Les LR ne se disent pas surpris par l'annonce d'Éric Woerth car il ne participait pas du tout à la campagne de Valérie Pécresse mais le timing est fortement critiqué. Éric Woerth a prévenu Christian Jacob 15 minutes avant de faire son annonce, dit-on au parti. Surtout, cette défection intervient à trois jours du grand meeting du Zénith de Paris, qui se voulait un tournant dans la campagne. "Trois jours avant notre gros meeting, c'est surprenant, inélégant", a confié à France Inter un porte-parole. "On n'est pas naïfs sur le timing, c'est de la tactique politicienne", a assuré un autre porte-parole.

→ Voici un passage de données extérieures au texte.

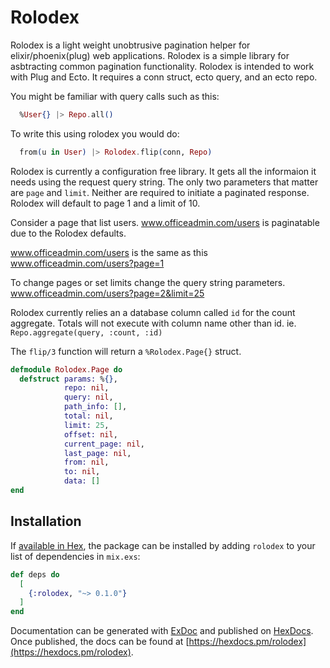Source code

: # Rolodex

Rolodex is a light weight unobtrusive pagination helper for elixir/phoenix(plug) web applications.
Rolodex is a simple library for asbtracting common pagination functionality.
Rolodex is intended to work with Plug and Ecto. It requires a conn struct, ecto query, and an ecto repo.

You might be familiar with query calls such as this:
```elixir
  %User{} |> Repo.all()
```

To write this using rolodex you would do:
```elixir
  from(u in User) |> Rolodex.flip(conn, Repo)
```

Rolodex is currently a configuration free library. It gets all the informaion it needs using the request query string.
The only two parameters that matter are `page` and `limit`. Neither are required to initiate a paginated response. Rolodex will default to page 1 and a limit of 10.

Consider a page that list users.
www.officeadmin.com/users is paginatable due to the Rolodex defaults.

www.officeadmin.com/users is the same as this www.officeadmin.com/users?page=1

To change pages or set limits change the query string parameters.
www.officeadmin.com/users?page=2&limit=25

Rolodex currently relies an a database column called `id` for the count aggregate. Totals will not execute with column name other than id.
ie. `Repo.aggregate(query, :count, :id)`

The `flip/3` function will return a `%Rolodex.Page{}` struct.

```elixir
defmodule Rolodex.Page do
  defstruct params: %{},
            repo: nil,
            query: nil,
            path_info: [],
            total: nil,
            limit: 25,
            offset: nil,
            current_page: nil,
            last_page: nil,
            from: nil,
            to: nil,
            data: []
end
```

## Installation

If [available in Hex](https://hex.pm/docs/publish), the package can be installed
by adding `rolodex` to your list of dependencies in `mix.exs`:

```elixir
def deps do
  [
    {:rolodex, "~> 0.1.0"}
  ]
end
```

Documentation can be generated with [ExDoc](https://github.com/elixir-lang/ex_doc)
and published on [HexDocs](https://hexdocs.pm). Once published, the docs can
be found at [https://hexdocs.pm/rolodex](https://hexdocs.pm/rolodex).

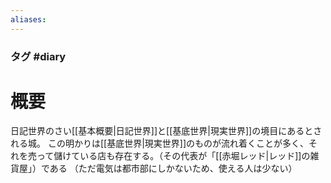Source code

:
 ```yaml
---
aliases:
---
```

### タグ #diary 
# 概要
日記世界のさい[[基本概要|日記世界]]と[[基底世界|現実世界]]の境目にあるとされる城。
この明かりは[[基底世界|現実世界]]のものが流れ着くことが多く、それを売って儲けている店も存在する。（その代表が「[[赤堀レッド|レッド]]の雑貨屋」）である
（ただ電気は都市部にしかないため、使える人は少ない）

Après un début de campagne dynamique à la suite de sa victoire au Congrès des Républicains, Valérie Pécresse stagne. Dans les sondages, elle est donnée au coude à coude avec Marine Le Pen, derrière Emmanuel Macron.

Une nouvelle salve de départs à destination d'Emmanuel Macron

Éric Woerth n'est d'ailleurs pas le seul poids lourd de la droite à s'éloigner des LR. Le maire de Nice Christian Estrosi les a quittés en mai dernier pour rejoindre le parti de l'ancien Premier ministre Édouard Philippe, Horizons. Il a lui aussi annoncé soutenir Emmanuel Macron pour la présidentielle. La tendance est la même du côté de Renaud Muselier. Le président LR de la Région Provence-Alpes-Côte-d’Azur a claqué la porte du parti en novembre et dans une interview au Parisien, refuse de dire pour le moment qui il soutiendra en avril prochain. Quid aussi de Nicolas Sarkozy ? "Je note qu'il n'a pas encore pris position", s'amuse son ancien ministre du budget.

Déjà en 2017, Emmanuel Macron avait aspiré une première salve de pointures LR dans son camp : Édouard Philippe, Gérald Darmanin, Bruno Le Maire, Sébastien Lecornu, Thierry Solère... Des proches du président qui saluent aujourd'hui la décision d'Éric Woerth. "Je suis heureux pour la France de la décision d’Éric Woerth de soutenir la candidature d’Emmanuel Macron. C’est un choix de sincérité, à la hauteur des enjeux économiques et financiers actuels. Oui, notre pays a besoin d’expérience, de constance et de stabilité", écrit Bruno Le Maire sur Twitter.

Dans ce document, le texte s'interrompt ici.